Bugün yılın ikinci enflasyonu açıklanıyor. Ekonomi yönetimi sıkı para politikasıyla mücadelesini sürdürüyor. Hazine ve Maliye Bakanı Mehmet Şimşek’in dediği gibi; ABD ve Avrupa nasıl düşürdüyse, hangi politikaları uyguladıysa Türkiye de onu yapıyor. Sonuçlarını önümüzdeki birkaç ayda görmeye başlarız. Döviz kurları enflasyon ile mücadelenin önemli bir ayağını oluşturuyor. Yüksek faiz, yabancı portföy girişleri (sıcak para), cari açıktaki daralma ve TCMB’nin müdahaleleri döviz kurlarındaki yükseliş ivmesini azaltmış durumda. TCMB’nin brüt rezervlerinde son aylardaki erimede döviz kur artışları ile mücadelenin etkileri olabilir. TCMB brüt rezervleri 23 Şubat haftasında 2.4 milyar dolar düşüşle 171.7 milyar dolara çekildi. Hatırlanırsa geçen yıl 145 milyar dolara kadar çıkmıştı. Diğer yandan kur korumalı mevduattaki (KKM) gerileme ivme kaybetse de devam ederken aynı hafta bankalardaki yurtiçi yerleşiklerin döviz mevduatı 1.7 milyar dolar artışla 176.3 milyar dolara yükseldi. Bu durum dövize bireysel talebin az da olsa ilgi gösterdiği şeklinde yorumlanabilir. Döviz mevduatı uzun süredir yatay bir seyir izliyordu.
Türkiye’nin 2023 yılı son çeyrek büyümesi beklentilerin biraz üzerinde geldi. Seçim, faiz oranlarındaki artış ve deprem gibi önemli gelişmeleri barındıran 2023 yılında ekonomideki % 4.5 büyüme olumlu karşılandı. Detayına bakıldığında; Finans ve sigortada %9,0, inşaatta %7,8, hizmetlerde %6,4 büyümeler dikkat çekerken sanayide %0,8 ile büyümenin çok sınırlı kalması ve tarım sektörünün %0,2 küçülmesi önemliydi. Gıda enflasyonunun çok konuşulduğu bu günlerde tarımdaki küçülme bunun izahı gibi. Büyüme verisinin piyasalar üzerindeki etkileri ise oldukça sınırlı kaldı. Son dönemde makroekonomik verilere duyarsızlık var. Olağan piyasa şartlarında ekonomideki büyümenin olumlu fiyatlamaya konu olması gerekirdi.

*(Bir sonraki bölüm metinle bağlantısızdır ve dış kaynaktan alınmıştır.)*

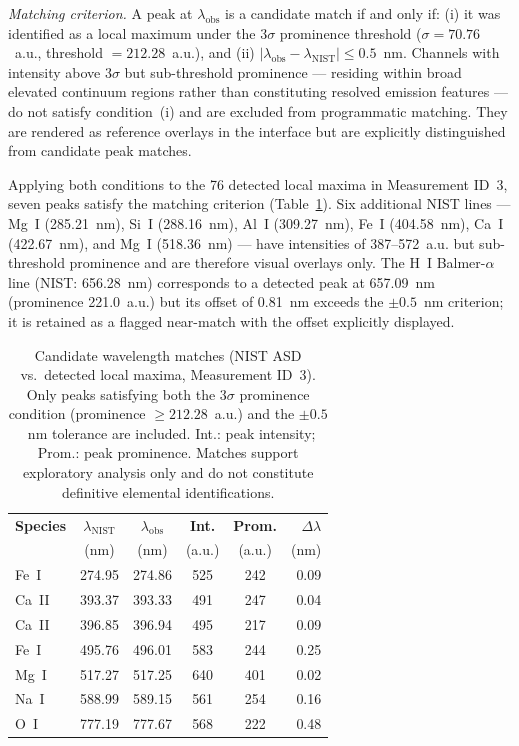 \documentclass[final,5p,twocolumn,a4paper]{elsarticle}
\begin{document}
\textit{Matching criterion.} A peak at $\lambda_{\mathrm{obs}}$ is a candidate match if and only if: (i) it was identified as a local maximum under the $3\sigma$ prominence threshold ($\sigma = 70.76$~a.u., threshold $= 212.28$~a.u.), and (ii) $|\lambda_{\mathrm{obs}} - \lambda_{\mathrm{NIST}}| \leq 0.5$~nm. Channels with intensity above $3\sigma$ but sub-threshold prominence --- residing within broad elevated continuum regions rather than constituting resolved emission features --- do not satisfy condition~(i) and are excluded from programmatic matching. They are rendered as reference overlays in the interface but are explicitly distinguished from candidate peak matches.

Applying both conditions to the 76 detected local maxima in Measurement ID~3, seven peaks satisfy the matching criterion (Table~\ref{table:elements}). Six additional NIST lines --- Mg~I (285.21~nm), Si~I (288.16~nm), Al~I (309.27~nm), Fe~I (404.58~nm), Ca~I (422.67~nm), and Mg~I (518.36~nm) --- have intensities of 387--572~a.u. but sub-threshold prominence and are therefore visual overlays only. The H~I Balmer-$\alpha$ line (NIST: 656.28~nm) corresponds to a detected peak at 657.09~nm (prominence 221.0~a.u.) but its offset of 0.81~nm exceeds the $\pm0.5$~nm criterion; it is retained as a flagged near-match with the offset explicitly displayed.

\begin{table}[!htbp]
\centering
\footnotesize
\setlength{\tabcolsep}{3pt}
\begin{tabular}{@{}p{1.0cm}ccccr@{}}
\toprule
\textbf{Species} & \textbf{$\lambda_{\mathrm{NIST}}$} & \textbf{$\lambda_{\mathrm{obs}}$} & \textbf{Int.} & \textbf{Prom.} & \textbf{$\Delta\lambda$} \\
 & (nm) & (nm) & (a.u.) & (a.u.) & (nm) \\
\midrule
Fe~I  & 274.95 & 274.86 & 525 & 242 & 0.09 \\
Ca~II & 393.37 & 393.33 & 491 & 247 & 0.04 \\
Ca~II & 396.85 & 396.94 & 495 & 217 & 0.09 \\
Fe~I  & 495.76 & 496.01 & 583 & 244 & 0.25 \\
Mg~I  & 517.27 & 517.25 & 640 & 401 & 0.02 \\
Na~I  & 588.99 & 589.15 & 561 & 254 & 0.16 \\
O~I   & 777.19 & 777.67 & 568 & 222 & 0.48 \\
\bottomrule
\end{tabular}
\caption{Candidate wavelength matches (NIST ASD vs.\ detected local maxima, Measurement ID~3). Only peaks satisfying both the $3\sigma$ prominence condition (prominence $\geq 212.28$~a.u.) and the $\pm0.5$~nm tolerance are included. Int.: peak intensity; Prom.: peak prominence. Matches support exploratory analysis only and do not constitute definitive elemental identifications.}
\label{table:elements}
\end{table}
\end{document}
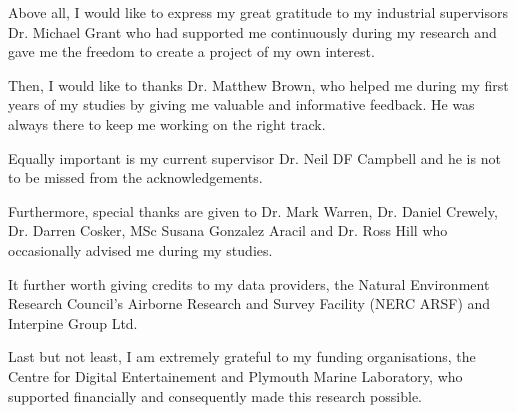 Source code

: \documentclass{subfiles}
\begin{document}
	\par Above all, I would like to express my great gratitude to my industrial supervisors Dr. Michael Grant who had supported me continuously during my research and gave me the freedom to create a project of my own interest.
	
	\par Then, I would like to thanks Dr. Matthew Brown, who helped me during my first years of my studies by giving me valuable and informative feedback. He was always there to keep me working on the right track. 
	
	\par Equally important is my current supervisor Dr. Neil DF Campbell and he is not to be missed from the acknowledgements.
	
	\par Furthermore, special thanks are given to Dr. Mark Warren, Dr. Daniel Crewely, Dr. Darren Cosker, MSc Susana Gonzalez Aracil and Dr. Ross Hill who occasionally advised me during my studies. 
	
	\par It further worth giving credits to my data providers, the Natural Environment Research Council’s Airborne Research and Survey Facility (NERC ARSF) and Interpine Group Ltd. 
	
	\par Last but not least, I am extremely grateful to my funding organisations, the Centre for Digital Entertainement and Plymouth Marine Laboratory, who supported financially and consequently made this research possible. 
	

	
\end{document}
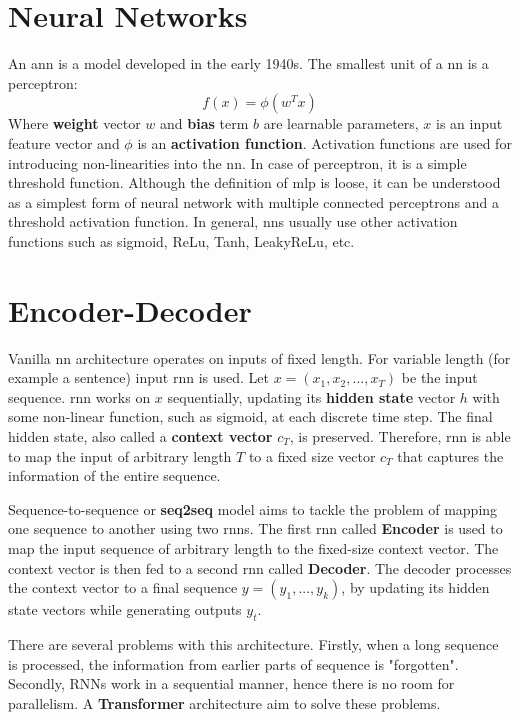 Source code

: \section{Neural Networks}
An \Gls{ann} is a model developed in the early 1940s. The smallest unit of a \Gls{nn} is a perceptron:
\begin{equation}
    f(x) = \phi(w^Tx)
\end{equation}
Where \textbf{weight} vector $w$ and \textbf{bias} term $b$ are learnable parameters, $x$ is an input feature vector and $\phi$ is an \textbf{activation function}. Activation functions are used for introducing non-linearities into the \Gls{nn}. In case of perceptron, it is a simple threshold function. Although the definition of \Gls{mlp} is loose, it can be understood as a simplest form of neural network with multiple connected perceptrons and a threshold activation function. In general, \Gls{nn}s usually use other activation functions such as sigmoid, ReLu, Tanh, LeakyReLu, etc.





\section{Encoder-Decoder}
Vanilla \Gls{nn} architecture operates on inputs of fixed length. For variable length (for example a sentence) input \Gls{rnn} is used. Let $x = (x_1,x_2,...,x_T)$ be the input sequence. \gls{rnn} works on $x$ sequentially, updating its \textbf{hidden state} vector $h$ with some non-linear function, such as sigmoid, at each discrete time step. The final hidden state, also called a \textbf{context vector} $c_T$, is preserved.
Therefore, \Gls{rnn} is able to map the input of arbitrary length $T$ to a fixed size vector $c_T$ that captures the information of the entire sequence.

Sequence-to-sequence \cite{sutskever2014sequence,cho2014learning} or \textbf{seq2seq} model aims to tackle the problem of mapping one sequence to another using two \Gls{rnn}s. The first \Gls{rnn} called \textbf{Encoder} is used to map the input sequence of arbitrary length to the fixed-size context vector. The context vector is then fed to a second \Gls{rnn} called \textbf{Decoder}. The decoder processes the context vector to a final sequence $y = (y_1,...,y_k)$, by updating its hidden state vectors while generating outputs $y_t$.

There are several problems with this architecture. Firstly, when a long sequence is processed, the information from earlier parts of sequence is "forgotten". Secondly, RNNs work in a sequential manner, hence there is no room for parallelism. A \textbf{Transformer} architecture aim to solve these problems.





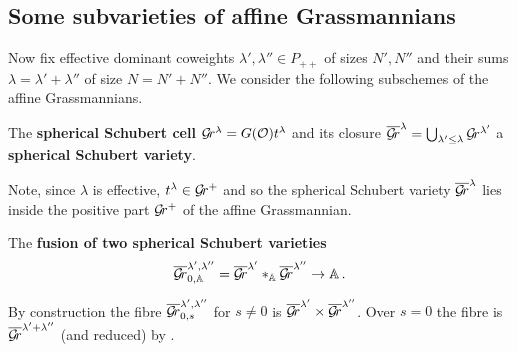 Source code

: \documentclass[draft]{article}
\begin{document}
\subsection{Some subvarieties of affine Grassmannians}
Now fix effective dominant coweights $\lambda', \lambda'' \in P_{++}$ of sizes $N',N''$  and their sums $ \lambda = \lambda' + \lambda'' $ of size $ N = N'+N''$. 
We consider the following subschemes of the affine Grassmannians.
% 
\begin{definition}
    The \textbf{spherical Schubert cell} $\mathcal{G}\!r^\lambda = G(\mathcal O) t^\lambda$ and its closure 
    $ \overline{\mathcal{G}\!r}^\lambda = \bigcup_{\lambda' \le \lambda} \mathcal{G}\!r^{\lambda'} $ a \textbf{spherical Schubert variety}.  
\end{definition}
    Note, since $ \lambda $ is effective, $ t^\lambda \in \mathcal{G}\!r^+ $ and so the spherical Schubert variety $\overline{\mathcal{G}\!r}^\lambda $ lies inside the positive part $ \mathcal{G}\!r^+$ of the affine Grassmannian. 
\begin{definition} 
    The \textbf{fusion of two spherical Schubert varieties} 
    $$ 
    \overline{\mathcal{G}\!r}^{\lambda', \lambda''}_{0, \mathbb A} = \overline{\mathcal{G}\!r}^{\lambda'} \ast_\mathbb A \overline{\mathcal{G}\!r}^{\lambda''} \rightarrow \mathbb A \,.
    $$
\end{definition}
    By construction the fibre $ \overline{\mathcal{G}\!r}_{0,s}^{\lambda', \lambda''} $ for $ s \ne 0 $ is $ \overline{\mathcal{G}\!r}^{\lambda'} \times \overline{\mathcal{G}\!r}^{\lambda''}$.  
    Over $s=0$ the fibre is $ \overline{\mathcal{G}\!r}^{\lambda' + \lambda''}$ (and reduced) by 
    \cite[Proposition 3.1.14]{zhu2016introduction}. 
\end{document}
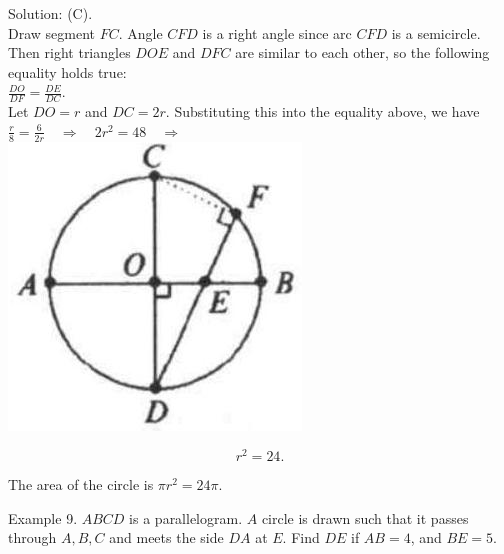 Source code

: \documentclass[10pt]{article}
\begin{document}
Solution: (C).\\
Draw segment \(F C\). Angle \(C F D\) is a right angle since arc \(C F D\) is a semicircle. Then right triangles \(D O E\) and \(D F C\) are similar to each other, so the following equality holds true:\\
\(\frac{D O}{D F}=\frac{D E}{D C}\).\\
Let \(D O=r\) and \(D C=2 r\). Substituting this into the equality above, we have \(\frac{r}{8}=\frac{6}{2 r} \quad \Rightarrow \quad 2 r^{2}=48 \quad \Rightarrow\)\\
\includegraphics[max width=\textwidth, center]{2025_04_17_97bc1f7e44d93c271a88g-167(1)}

\[
r^{2}=24 .
\]

The area of the circle is \(\pi r^{2}=24 \pi\).

Example 9. \(A B C D\) is a parallelogram. \(A\) circle is drawn such that it passes through \(A, B, C\) and meets the side \(D A\) at \(E\). Find \(D E\) if \(A B=4\), and \(B E=5\).
\end{document}
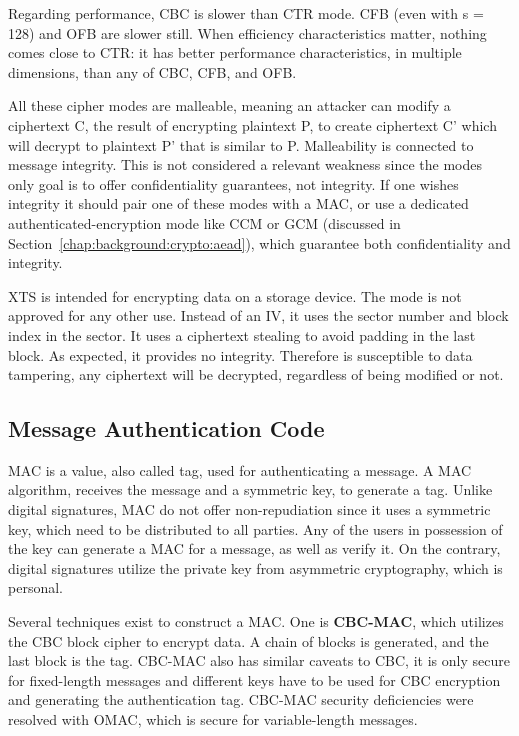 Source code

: Regarding performance, \ac{CBC} is slower than \ac{CTR} mode. \ac{CFB} (even with s = 128) and \ac{OFB} are slower still.
When efficiency characteristics matter, nothing comes close to \ac{CTR}: it has better performance characteristics, in multiple dimensions, than any of \ac{CBC}, \ac{CFB}, and \ac{OFB}.

All these cipher modes are malleable, meaning an attacker can modify a ciphertext C, the result of encrypting plaintext P, to create ciphertext C' which will decrypt to plaintext P' that is similar to P. Malleability is connected to message integrity. This is not considered a relevant weakness since the modes only goal is to offer confidentiality guarantees, not integrity. If one wishes integrity it should pair one of these modes with a \ac{MAC}, or use a dedicated authenticated-encryption mode like \ac{CCM} or \ac{GCM} (discussed in Section~\ref{chap:background:crypto:aead}), which guarantee both confidentiality and integrity.

\ac{XTS} is intended for encrypting data on a storage device. The mode is not approved for any other use. Instead of an IV, it uses the sector number and block index in the sector. It uses a ciphertext stealing to avoid padding in the last block. As expected, it provides no integrity. Therefore is susceptible to data tampering, any ciphertext will be decrypted, regardless of being modified or not.

\subsection{Message Authentication Code}\label{chap:background:crypto:mac}

\ac{MAC} is a value, also called tag, used for authenticating a message.
A \ac{MAC} algorithm, receives the message and a symmetric key, to generate a tag. Unlike digital signatures, \ac{MAC} do not offer non-repudiation since it uses a symmetric key, which need to be distributed to all parties. Any of the users in possession of the key can generate a \ac{MAC} for a message, as well as verify it. On the contrary, digital signatures utilize the private key from asymmetric cryptography, which is personal.

Several techniques exist to construct a \ac{MAC}. One is \textbf{\ac{CBC-MAC}}, which utilizes the \ac{CBC} block cipher to encrypt data. A chain of blocks is generated, and the last block is the tag.
\ac{CBC-MAC} also has similar caveats to \ac{CBC}, it is only secure for fixed-length messages \cite{aesmodes} and different keys have to be used for \ac{CBC} encryption and generating the authentication tag. 
\ac{CBC-MAC} security deficiencies were resolved with \ac{OMAC}, which is secure for variable-length messages.


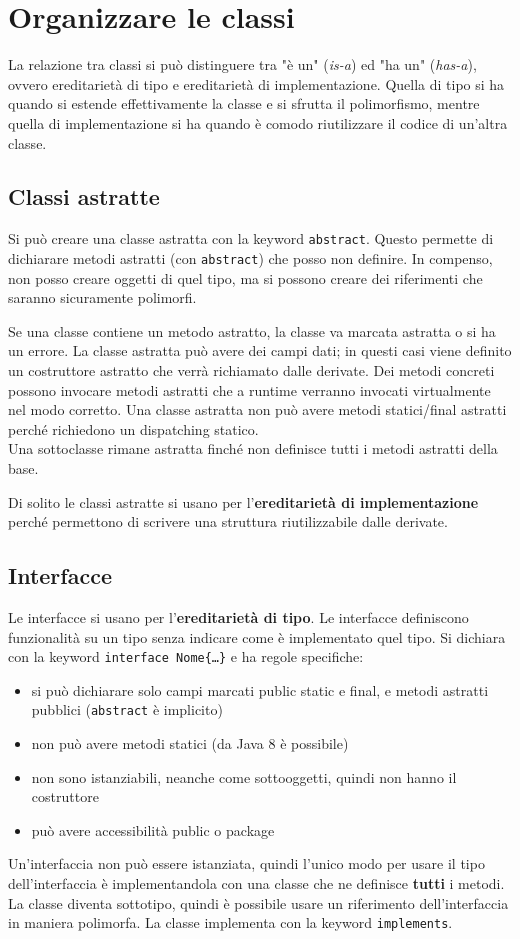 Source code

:\chapter{Organizzare le classi}

La relazione tra classi si può distinguere tra "è un" (\textit{is-a}) ed "ha un" (\textit{has-a}), ovvero ereditarietà di tipo e ereditarietà di implementazione. Quella di tipo si ha quando si estende effettivamente la classe e si sfrutta il polimorfismo, mentre quella di implementazione si ha quando è comodo riutilizzare il codice di un'altra classe.
\section{Classi astratte}
Si può creare una classe astratta con la keyword \texttt{abstract}. Questo permette di dichiarare metodi astratti (con \texttt{abstract}) che posso non definire. In compenso, non posso creare oggetti di quel tipo, ma si possono creare dei riferimenti che saranno sicuramente polimorfi.

Se una classe contiene un metodo astratto, la classe va marcata astratta o si ha un errore.
La classe astratta può avere dei campi dati; in questi casi viene definito un costruttore astratto che verrà richiamato dalle derivate.
Dei metodi concreti possono invocare metodi astratti che a runtime verranno invocati virtualmente nel modo corretto.
Una classe astratta non può avere metodi statici/final astratti perché richiedono un dispatching statico. \\
Una sottoclasse rimane astratta finché non definisce tutti i metodi astratti della base.

Di solito le classi astratte si usano per l'\textbf{ereditarietà di implementazione} perché permettono di scrivere una struttura riutilizzabile dalle derivate.

\section{Interfacce}
Le interfacce si usano per l'\textbf{ereditarietà di tipo}. Le interfacce definiscono funzionalità su un tipo senza indicare come è implementato quel tipo. Si dichiara con la keyword \texttt{interface Nome\{…\}} e ha regole specifiche:
\begin{itemize}
\item si può dichiarare solo campi marcati public static e final, e metodi astratti pubblici (\texttt{abstract} è implicito)
\item non può avere metodi statici (da Java 8 è possibile)
\item non sono istanziabili, neanche come sottooggetti, quindi non hanno il costruttore
\item può avere accessibilità public o package
\end{itemize}
Un'interfaccia non può essere istanziata, quindi l'unico modo per usare il tipo dell'interfaccia è implementandola con una classe che ne definisce \textbf{tutti} i metodi. La classe diventa sottotipo, quindi è possibile usare un riferimento dell'interfaccia in maniera polimorfa. La classe implementa con la keyword \texttt{implements}. 

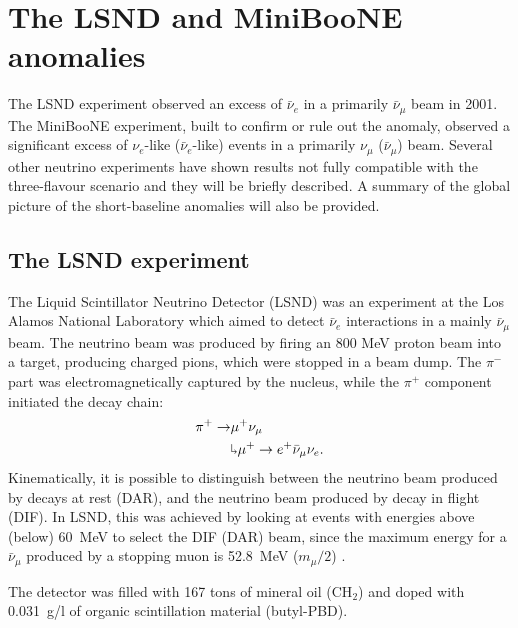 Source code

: \chapter{\label{ch:3-anomalies}The LSND and MiniBooNE anomalies}

\minitoc

The LSND experiment observed an excess of $\bar{\nu}_{e}$ in a primarily $\bar{\nu}_{\mu}$ beam in 2001. The MiniBooNE experiment, built to confirm or rule out the anomaly, observed a significant excess of $\nu_{e}$-like ($\bar{\nu}_{e}$-like) events in a primarily $\nu_{\mu}$ ($\bar{\nu}_{\mu}$) beam. Several other neutrino experiments have shown results not fully compatible with the three-flavour scenario and they will be briefly described.  A summary of the global picture of the short-baseline anomalies will also be provided.

\section{The LSND experiment}
The Liquid Scintillator Neutrino Detector (LSND) was an experiment at the Los Alamos National Laboratory which aimed to detect $\bar{\nu}_e$ interactions in a mainly $\bar{\nu}_{\mu}$ beam. The neutrino beam was produced by firing an 800 MeV proton beam into a target, producing charged pions, which were stopped in a beam dump. The $\pi^-$ part was electromagnetically captured by the nucleus, while the $\pi^+$ component initiated the decay chain:
\begin{align}
    \pi^+ \rightarrow & \mu^+\nu_{\mu}\\
    & \rotatebox[origin=c]{180}{$\Lsh$}	 \mu^{+} \rightarrow e^+\bar{\nu}_{\mu}\nu_{e}.
\end{align}
Kinematically, it is possible to distinguish between the neutrino beam produced by decays at rest (DAR), and the neutrino beam produced by decay in flight (DIF). In LSND, this was achieved by looking at events with energies above (below) 60~MeV to select the DIF (DAR) beam, since the maximum energy for a $\bar{\nu}_{\mu}$ produced by a stopping muon is 52.8~MeV ($m_{\mu}/2$) .

The detector was filled with 167 tons of mineral oil (CH$_2$) and doped with 0.031~g/l of organic scintillation material (butyl-PBD).

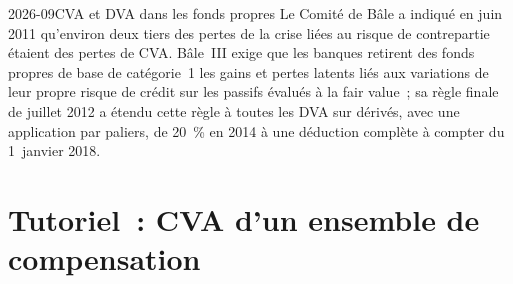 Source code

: \begin{dated}{2026-09}{CVA et DVA dans les fonds propres}\label{dat:rc:credit-and-debit-valuation-adjustments:dva}
Le Comité de Bâle a indiqué en juin 2011 qu'environ deux tiers des pertes de la crise liées au
risque de contrepartie étaient des pertes de CVA. Bâle~III exige que les banques retirent des
fonds propres de base de catégorie~1 les gains et pertes latents liés aux variations de leur propre risque de crédit sur
les passifs évalués à la fair value~; sa règle finale de juillet 2012 a étendu cette règle à toutes les DVA sur dérivés,
avec une application par paliers, de 20~\% en 2014 à une déduction complète à compter du 1~janvier 2018.
\end{dated}

\begin{omfigure}

\label{fig:rc:credit-and-debit-valuation-adjustments:dva}
\end{omfigure}

\section{Tutoriel~: CVA d'un ensemble de compensation}\label{tut:rc:credit-and-debit-valuation-adjustments:tutorial}

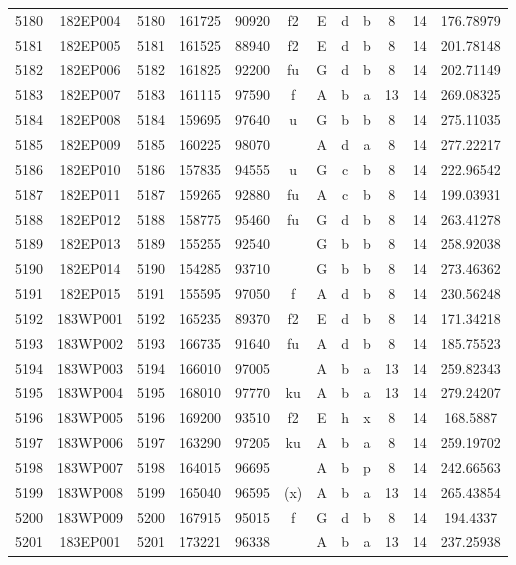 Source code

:\begin{tabular}{|*{12}{c|}}
5180 & 182EP004 & 5180 & 161725 & 90920 & f2 & E & d & b & 8 & 14 & 176.78979 \\ 
5181 & 182EP005 & 5181 & 161525 & 88940 & f2 & E & d & b & 8 & 14 & 201.78148 \\ 
5182 & 182EP006 & 5182 & 161825 & 92200 & fu & G & d & b & 8 & 14 & 202.71149 \\ 
5183 & 182EP007 & 5183 & 161115 & 97590 & f & A & b & a & 13 & 14 & 269.08325 \\ 
5184 & 182EP008 & 5184 & 159695 & 97640 & u & G & b & b & 8 & 14 & 275.11035 \\ 
5185 & 182EP009 & 5185 & 160225 & 98070 &  & A & d & a & 8 & 14 & 277.22217 \\ 
5186 & 182EP010 & 5186 & 157835 & 94555 & u & G & c & b & 8 & 14 & 222.96542 \\ 
5187 & 182EP011 & 5187 & 159265 & 92880 & fu & A & c & b & 8 & 14 & 199.03931 \\ 
5188 & 182EP012 & 5188 & 158775 & 95460 & fu & G & d & b & 8 & 14 & 263.41278 \\ 
5189 & 182EP013 & 5189 & 155255 & 92540 &  & G & b & b & 8 & 14 & 258.92038 \\ 
5190 & 182EP014 & 5190 & 154285 & 93710 &  & G & b & b & 8 & 14 & 273.46362 \\ 
5191 & 182EP015 & 5191 & 155595 & 97050 & f & A & d & b & 8 & 14 & 230.56248 \\ 
5192 & 183WP001 & 5192 & 165235 & 89370 & f2 & E & d & b & 8 & 14 & 171.34218 \\ 
5193 & 183WP002 & 5193 & 166735 & 91640 & fu & A & d & b & 8 & 14 & 185.75523 \\ 
5194 & 183WP003 & 5194 & 166010 & 97005 &  & A & b & a & 13 & 14 & 259.82343 \\ 
5195 & 183WP004 & 5195 & 168010 & 97770 & ku & A & b & a & 13 & 14 & 279.24207 \\ 
5196 & 183WP005 & 5196 & 169200 & 93510 & f2 & E & h & x & 8 & 14 & 168.5887 \\ 
5197 & 183WP006 & 5197 & 163290 & 97205 & ku & A & b & a & 8 & 14 & 259.19702 \\ 
5198 & 183WP007 & 5198 & 164015 & 96695 &  & A & b & p & 8 & 14 & 242.66563 \\ 
5199 & 183WP008 & 5199 & 165040 & 96595 & (x) & A & b & a & 13 & 14 & 265.43854 \\ 
5200 & 183WP009 & 5200 & 167915 & 95015 & f & G & d & b & 8 & 14 & 194.4337 \\ 
5201 & 183EP001 & 5201 & 173221 & 96338 &  & A & b & a & 13 & 14 & 237.25938 \\ 

\end{tabular}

Dış piyasalarda mevcut trendler korunuyor. Merkez bankaları yetkililerinden gelen “faiz indirimi için erken uyarıları ve enflasyon kaygılarının” piyasalarda bu aşamada pek karşılığı yok. Fiyatlamalar üzerinde etkili değiller. Sözlü yönlendirme niteliğinde görülüyor. Almanya ve Euro Bölgesi enflasyonunda düşüş eğiliminin sürüyor olması faiz kararları açısından önemli ve olumlu bir gelişme. Ayrıca Almanya ve Euro Bölgesi’nde resesyon riski bu yıl için dillendirilen bir konu ve bazı banka raporlarında bu beklenti açıkça yer alıyor. Bu durum faiz indirim olasılığını güçlendiriyor. Geçen yıl resesyona giren Japonya aşırı gevşek para politikasından çıkışını ertelemek durumunda kaldı. Borsalardaki yükselişe karşılık diğer piyasa parametrelerinde yatay bir seyir hakim. Euroda değer kaybı, dolarda hafif değer kazanımı söz konusu. Enflasyon düşüşüne bağlı olarak Avrupa Merkez Bankası’nın daha önce faiz indirimine gidebileceği beklentisi euroyu bir parça zayıflatmış durumda. Euro/dolar paritesi 1.08’e yaklaştı. Bu hafta; Avrupa Merkez Bankası faiz kararı (değişim beklenmiyor), Fed Başkanı Powell’ın konuşması ve ABD tarım dışı istihdamını yakında takip edilecek.